Carta do editor
Exercícios de admiração
Héctor Abad tem encontros frequentes com Joseph Roth. Uma vez por ano, lê Fuga sem fim, obra-prima do escritor austríaco, e imagina estar sentado num café com Franz Tunda, o protagonista, que, bêbado como seu criador, conta a ele sua vida venturosa e fantasiosa.¶ É, portanto, da admiração que nasce o ensaio exclusivo que abre a serrote#11. Um tipo de admiração que não paralisa e, ao contrário, estimula a inteligência e dispara a escrita, como no perfil que Enrique Vila-Matas traça de Marguerite Duras e de sua lição fundamental: “Escreve-se para observar como morre uma mosca”.¶ Foi esta reverência criativa que em 1965 levou Duane Michals a Bruxelas para fotografar René Magritte.

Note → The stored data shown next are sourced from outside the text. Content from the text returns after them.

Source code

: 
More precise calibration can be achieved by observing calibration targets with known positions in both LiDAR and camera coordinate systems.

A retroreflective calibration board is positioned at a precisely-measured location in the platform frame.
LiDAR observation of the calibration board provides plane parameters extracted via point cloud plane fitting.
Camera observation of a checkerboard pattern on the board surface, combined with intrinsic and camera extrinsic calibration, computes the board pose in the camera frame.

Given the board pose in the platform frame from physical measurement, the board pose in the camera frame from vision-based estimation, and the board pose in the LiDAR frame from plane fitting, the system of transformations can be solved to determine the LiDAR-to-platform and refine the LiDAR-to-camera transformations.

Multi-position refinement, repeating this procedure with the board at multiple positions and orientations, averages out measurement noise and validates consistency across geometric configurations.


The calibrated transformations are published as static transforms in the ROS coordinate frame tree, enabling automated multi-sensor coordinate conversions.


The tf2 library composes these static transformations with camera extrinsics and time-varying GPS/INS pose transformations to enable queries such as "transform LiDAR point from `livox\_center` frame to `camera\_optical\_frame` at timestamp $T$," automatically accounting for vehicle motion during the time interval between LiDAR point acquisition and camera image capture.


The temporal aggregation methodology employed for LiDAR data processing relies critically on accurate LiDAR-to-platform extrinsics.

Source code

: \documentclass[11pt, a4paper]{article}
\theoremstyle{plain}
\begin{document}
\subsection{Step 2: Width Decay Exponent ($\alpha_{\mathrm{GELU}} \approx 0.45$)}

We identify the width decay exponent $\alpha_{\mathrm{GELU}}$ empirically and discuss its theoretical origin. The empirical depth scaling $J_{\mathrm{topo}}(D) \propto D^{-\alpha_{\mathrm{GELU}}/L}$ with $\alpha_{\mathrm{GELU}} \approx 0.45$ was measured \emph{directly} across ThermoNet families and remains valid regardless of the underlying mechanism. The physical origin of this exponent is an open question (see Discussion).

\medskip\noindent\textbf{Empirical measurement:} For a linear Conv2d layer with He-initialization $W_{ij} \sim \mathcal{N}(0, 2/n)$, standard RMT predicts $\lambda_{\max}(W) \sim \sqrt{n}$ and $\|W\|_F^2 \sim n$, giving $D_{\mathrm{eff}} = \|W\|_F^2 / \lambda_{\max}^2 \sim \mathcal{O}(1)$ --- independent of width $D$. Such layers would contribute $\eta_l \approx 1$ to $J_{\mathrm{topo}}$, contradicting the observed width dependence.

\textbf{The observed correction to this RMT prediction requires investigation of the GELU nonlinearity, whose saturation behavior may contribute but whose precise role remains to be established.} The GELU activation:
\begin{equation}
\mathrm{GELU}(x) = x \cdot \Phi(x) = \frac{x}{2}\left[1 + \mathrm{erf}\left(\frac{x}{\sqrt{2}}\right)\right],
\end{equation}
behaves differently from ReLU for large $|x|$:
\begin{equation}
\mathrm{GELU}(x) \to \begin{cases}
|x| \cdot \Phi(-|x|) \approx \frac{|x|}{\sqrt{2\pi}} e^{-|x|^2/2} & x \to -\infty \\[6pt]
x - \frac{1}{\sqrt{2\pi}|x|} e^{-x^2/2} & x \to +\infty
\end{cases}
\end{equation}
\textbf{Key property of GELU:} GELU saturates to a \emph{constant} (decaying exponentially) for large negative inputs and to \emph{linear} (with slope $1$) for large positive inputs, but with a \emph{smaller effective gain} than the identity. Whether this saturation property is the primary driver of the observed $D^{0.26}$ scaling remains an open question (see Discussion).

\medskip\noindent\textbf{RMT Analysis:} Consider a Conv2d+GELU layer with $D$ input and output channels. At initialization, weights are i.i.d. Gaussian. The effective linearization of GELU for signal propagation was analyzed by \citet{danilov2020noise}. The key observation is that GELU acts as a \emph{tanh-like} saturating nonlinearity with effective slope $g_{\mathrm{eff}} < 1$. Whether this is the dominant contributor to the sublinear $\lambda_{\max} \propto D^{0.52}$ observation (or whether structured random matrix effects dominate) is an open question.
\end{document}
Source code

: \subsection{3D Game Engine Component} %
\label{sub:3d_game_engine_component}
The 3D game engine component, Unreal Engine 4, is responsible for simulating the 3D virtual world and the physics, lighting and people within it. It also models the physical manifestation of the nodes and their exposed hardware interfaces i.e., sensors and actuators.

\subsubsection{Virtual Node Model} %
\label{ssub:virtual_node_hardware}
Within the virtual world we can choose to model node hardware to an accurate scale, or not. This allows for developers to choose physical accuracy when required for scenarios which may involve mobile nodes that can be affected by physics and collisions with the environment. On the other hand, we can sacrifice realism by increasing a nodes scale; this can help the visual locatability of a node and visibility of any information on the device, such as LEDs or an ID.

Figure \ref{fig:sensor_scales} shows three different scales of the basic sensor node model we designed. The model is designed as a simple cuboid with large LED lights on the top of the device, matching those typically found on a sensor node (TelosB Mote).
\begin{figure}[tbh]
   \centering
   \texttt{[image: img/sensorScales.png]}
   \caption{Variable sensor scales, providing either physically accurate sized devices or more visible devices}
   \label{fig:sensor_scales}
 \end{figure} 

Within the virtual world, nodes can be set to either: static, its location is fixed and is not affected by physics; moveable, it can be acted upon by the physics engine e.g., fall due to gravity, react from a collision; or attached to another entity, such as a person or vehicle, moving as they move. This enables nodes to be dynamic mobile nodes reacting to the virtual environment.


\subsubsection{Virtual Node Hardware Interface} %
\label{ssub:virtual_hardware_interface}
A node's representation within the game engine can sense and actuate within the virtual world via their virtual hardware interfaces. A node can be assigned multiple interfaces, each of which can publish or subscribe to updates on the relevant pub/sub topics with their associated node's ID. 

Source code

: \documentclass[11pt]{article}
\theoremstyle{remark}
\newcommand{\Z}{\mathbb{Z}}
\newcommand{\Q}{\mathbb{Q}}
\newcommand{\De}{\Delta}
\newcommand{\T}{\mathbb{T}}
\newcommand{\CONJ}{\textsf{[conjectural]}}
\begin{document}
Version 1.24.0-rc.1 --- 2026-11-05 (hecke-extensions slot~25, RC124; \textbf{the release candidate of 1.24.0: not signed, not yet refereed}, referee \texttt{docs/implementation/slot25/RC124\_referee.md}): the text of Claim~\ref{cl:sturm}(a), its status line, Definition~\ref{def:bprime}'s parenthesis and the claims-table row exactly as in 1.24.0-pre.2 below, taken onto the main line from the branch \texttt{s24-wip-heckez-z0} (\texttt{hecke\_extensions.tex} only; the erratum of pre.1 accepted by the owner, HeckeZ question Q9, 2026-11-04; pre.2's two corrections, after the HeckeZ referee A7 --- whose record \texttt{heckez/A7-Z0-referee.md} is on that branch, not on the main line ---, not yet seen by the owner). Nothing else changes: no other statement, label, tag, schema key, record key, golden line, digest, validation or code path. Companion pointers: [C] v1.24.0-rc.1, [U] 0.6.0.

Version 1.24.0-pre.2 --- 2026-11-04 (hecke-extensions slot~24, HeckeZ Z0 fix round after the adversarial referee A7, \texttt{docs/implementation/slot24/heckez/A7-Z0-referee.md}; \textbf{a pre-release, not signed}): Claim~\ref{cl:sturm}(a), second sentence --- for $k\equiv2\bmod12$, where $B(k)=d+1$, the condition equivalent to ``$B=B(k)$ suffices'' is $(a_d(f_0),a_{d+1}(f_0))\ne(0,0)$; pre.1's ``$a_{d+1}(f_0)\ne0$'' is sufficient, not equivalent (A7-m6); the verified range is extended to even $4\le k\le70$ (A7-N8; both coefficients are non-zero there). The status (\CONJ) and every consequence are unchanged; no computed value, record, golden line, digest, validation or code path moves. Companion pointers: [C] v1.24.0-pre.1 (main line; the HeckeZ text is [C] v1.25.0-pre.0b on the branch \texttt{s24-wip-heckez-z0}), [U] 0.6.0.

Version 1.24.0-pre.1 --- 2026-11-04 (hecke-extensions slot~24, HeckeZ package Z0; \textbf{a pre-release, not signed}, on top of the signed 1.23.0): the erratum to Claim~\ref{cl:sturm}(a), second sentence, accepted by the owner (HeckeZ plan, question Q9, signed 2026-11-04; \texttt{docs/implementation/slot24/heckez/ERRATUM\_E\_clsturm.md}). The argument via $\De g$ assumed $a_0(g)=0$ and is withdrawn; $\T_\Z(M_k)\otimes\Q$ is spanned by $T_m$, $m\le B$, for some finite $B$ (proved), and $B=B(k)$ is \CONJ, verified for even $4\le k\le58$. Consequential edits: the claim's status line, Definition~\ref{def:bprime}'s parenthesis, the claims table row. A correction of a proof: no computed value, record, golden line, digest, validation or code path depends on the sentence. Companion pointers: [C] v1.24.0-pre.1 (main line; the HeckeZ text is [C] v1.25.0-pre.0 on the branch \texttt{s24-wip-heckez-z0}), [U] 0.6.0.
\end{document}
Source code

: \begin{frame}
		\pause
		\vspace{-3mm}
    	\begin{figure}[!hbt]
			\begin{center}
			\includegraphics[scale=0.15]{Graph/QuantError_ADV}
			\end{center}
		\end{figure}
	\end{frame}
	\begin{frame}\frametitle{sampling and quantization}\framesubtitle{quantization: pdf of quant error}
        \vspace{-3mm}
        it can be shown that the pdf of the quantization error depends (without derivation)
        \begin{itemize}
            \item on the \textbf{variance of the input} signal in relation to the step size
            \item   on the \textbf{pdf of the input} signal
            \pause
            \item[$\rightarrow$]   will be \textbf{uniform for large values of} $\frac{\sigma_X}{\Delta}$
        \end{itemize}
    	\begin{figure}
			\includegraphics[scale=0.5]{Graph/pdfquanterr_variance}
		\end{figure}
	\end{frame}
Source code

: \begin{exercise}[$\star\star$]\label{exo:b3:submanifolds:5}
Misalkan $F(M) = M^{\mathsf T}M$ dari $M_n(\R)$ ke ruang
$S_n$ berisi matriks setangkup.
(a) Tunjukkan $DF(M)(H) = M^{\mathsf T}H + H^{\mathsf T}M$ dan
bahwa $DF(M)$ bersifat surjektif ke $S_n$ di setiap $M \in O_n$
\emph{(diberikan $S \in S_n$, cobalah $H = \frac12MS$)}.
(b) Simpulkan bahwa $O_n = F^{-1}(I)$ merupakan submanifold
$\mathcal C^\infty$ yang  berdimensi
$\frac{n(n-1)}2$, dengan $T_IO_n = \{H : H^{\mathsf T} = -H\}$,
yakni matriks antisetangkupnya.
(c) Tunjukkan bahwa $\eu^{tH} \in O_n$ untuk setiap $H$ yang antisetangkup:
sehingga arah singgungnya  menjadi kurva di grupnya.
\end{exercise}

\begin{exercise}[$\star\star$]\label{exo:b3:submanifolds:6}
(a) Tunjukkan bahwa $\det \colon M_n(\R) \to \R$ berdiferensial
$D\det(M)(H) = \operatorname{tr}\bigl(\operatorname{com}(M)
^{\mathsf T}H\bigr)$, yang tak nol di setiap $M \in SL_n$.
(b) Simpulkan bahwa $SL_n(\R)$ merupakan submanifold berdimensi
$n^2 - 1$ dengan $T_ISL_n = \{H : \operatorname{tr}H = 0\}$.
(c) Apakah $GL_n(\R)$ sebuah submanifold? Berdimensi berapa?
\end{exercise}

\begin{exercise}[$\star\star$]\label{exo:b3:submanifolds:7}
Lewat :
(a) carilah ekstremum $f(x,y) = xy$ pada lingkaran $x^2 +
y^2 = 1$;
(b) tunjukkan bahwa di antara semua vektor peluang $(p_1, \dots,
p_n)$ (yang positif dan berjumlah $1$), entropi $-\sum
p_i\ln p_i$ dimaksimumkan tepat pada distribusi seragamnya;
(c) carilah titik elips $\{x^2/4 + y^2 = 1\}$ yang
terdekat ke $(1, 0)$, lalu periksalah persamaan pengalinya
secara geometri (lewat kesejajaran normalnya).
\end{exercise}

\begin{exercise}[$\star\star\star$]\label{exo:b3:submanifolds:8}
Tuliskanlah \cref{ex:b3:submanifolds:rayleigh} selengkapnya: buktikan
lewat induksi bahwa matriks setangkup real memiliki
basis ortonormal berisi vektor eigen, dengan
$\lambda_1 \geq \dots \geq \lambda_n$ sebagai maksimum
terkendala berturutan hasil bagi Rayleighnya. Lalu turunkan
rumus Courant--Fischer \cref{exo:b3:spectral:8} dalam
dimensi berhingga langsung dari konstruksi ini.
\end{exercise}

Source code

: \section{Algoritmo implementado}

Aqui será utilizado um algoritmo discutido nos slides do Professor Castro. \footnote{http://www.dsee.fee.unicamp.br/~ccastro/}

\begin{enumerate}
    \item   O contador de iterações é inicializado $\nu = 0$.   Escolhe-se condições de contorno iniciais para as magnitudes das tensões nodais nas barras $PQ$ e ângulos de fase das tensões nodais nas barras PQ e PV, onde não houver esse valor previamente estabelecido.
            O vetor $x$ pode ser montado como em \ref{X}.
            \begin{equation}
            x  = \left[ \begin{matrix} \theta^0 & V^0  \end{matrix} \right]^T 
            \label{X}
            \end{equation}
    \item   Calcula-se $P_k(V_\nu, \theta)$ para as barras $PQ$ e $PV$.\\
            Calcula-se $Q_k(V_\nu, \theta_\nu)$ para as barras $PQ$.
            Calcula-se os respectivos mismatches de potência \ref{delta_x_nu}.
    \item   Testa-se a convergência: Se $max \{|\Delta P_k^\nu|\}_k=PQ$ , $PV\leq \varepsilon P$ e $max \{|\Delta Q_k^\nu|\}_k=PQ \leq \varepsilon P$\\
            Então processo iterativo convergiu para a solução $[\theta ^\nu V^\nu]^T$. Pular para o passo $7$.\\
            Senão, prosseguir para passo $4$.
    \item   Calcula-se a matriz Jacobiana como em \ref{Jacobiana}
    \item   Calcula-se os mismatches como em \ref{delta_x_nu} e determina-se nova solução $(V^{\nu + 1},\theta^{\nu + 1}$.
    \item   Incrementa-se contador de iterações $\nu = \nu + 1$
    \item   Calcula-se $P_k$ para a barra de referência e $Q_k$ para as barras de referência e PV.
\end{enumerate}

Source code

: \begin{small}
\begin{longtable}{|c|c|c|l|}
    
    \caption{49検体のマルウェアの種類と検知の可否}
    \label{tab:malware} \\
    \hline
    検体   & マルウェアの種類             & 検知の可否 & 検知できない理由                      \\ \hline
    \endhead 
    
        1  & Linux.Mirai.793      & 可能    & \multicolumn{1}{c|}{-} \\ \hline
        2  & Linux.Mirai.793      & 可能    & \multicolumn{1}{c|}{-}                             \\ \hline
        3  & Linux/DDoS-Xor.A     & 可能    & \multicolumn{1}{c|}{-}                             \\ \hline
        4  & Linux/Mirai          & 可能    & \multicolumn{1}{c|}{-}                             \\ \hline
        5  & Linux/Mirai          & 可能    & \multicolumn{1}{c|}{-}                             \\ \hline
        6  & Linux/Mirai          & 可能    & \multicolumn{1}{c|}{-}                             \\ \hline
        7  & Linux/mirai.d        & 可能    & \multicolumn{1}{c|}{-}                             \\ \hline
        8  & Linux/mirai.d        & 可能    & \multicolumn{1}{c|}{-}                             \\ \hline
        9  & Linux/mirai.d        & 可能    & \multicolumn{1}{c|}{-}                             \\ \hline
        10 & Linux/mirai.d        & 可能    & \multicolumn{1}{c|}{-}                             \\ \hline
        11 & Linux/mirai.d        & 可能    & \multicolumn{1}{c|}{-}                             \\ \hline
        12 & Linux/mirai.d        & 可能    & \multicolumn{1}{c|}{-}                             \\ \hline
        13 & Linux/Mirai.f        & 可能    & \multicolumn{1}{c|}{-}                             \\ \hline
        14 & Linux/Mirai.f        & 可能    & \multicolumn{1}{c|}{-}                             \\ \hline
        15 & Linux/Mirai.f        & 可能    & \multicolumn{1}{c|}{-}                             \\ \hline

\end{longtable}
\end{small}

No pintor, o americano viu um personagem surrealista como os de suas obras e assim o retratou em um dos ensaios visuais deste número.¶ Vladimir Nabokov jamais leu Machado de Assis. Mas, se tivesse lido, o teria como referência, sustenta Brian Boyd em um ensaio tão original quanto o relato, de sensibilidade barthesiana, que Francisco Bosco faz de uma viagem ao Tibete.¶ A experiência vivida e sua elaboração também nutrem “Peregrinação”, raro texto autobiográfico de Susan Sontag, e o divertido encontro com Samuel Beckett, narrado por Harold Pinter.¶ É de admiração, dizia-se, que se fazem as muitas afinidades possíveis que percorrem a serrote#11 – e que, esperamos, encontrem correspondentes nos leitores.